What to produce: Only the lines from the one containing "SELECT 7 % 3" through the final line of the entries below are wanted, each copied exactly.

Plain-text document sources:
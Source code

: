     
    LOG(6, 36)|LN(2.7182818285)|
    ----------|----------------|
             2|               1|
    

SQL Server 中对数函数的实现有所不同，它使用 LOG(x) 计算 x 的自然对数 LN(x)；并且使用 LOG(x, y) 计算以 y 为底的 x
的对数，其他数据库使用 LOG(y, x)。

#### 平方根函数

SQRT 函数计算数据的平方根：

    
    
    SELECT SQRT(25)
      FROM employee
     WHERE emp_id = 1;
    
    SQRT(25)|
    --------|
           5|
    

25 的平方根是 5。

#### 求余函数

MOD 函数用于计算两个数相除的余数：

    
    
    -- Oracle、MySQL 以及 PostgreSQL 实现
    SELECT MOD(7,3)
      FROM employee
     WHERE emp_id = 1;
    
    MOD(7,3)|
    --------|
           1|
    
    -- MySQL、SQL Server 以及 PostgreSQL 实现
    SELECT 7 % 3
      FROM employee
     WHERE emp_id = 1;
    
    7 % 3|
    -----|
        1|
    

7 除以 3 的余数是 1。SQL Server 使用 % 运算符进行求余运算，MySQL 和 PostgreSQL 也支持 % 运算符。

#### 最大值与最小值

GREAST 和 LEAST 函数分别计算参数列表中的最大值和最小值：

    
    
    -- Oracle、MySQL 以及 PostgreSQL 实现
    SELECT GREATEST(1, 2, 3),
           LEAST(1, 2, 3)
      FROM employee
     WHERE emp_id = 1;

Response to the exercise:
    SELECT 7 % 3
      FROM employee
     WHERE emp_id = 1;
    
    7 % 3|
    -----|
        1|
    

7 除以 3 的余数是 1。SQL Server 使用 % 运算符进行求余运算，MySQL 和 PostgreSQL 也支持 % 运算符。

#### 最大值与最小值

GREAST 和 LEAST 函数分别计算参数列表中的最大值和最小值：

    
    
    -- Oracle、MySQL 以及 PostgreSQL 实现
    SELECT GREATEST(1, 2, 3),
           LEAST(1, 2, 3)
      FROM employee
     WHERE emp_id = 1;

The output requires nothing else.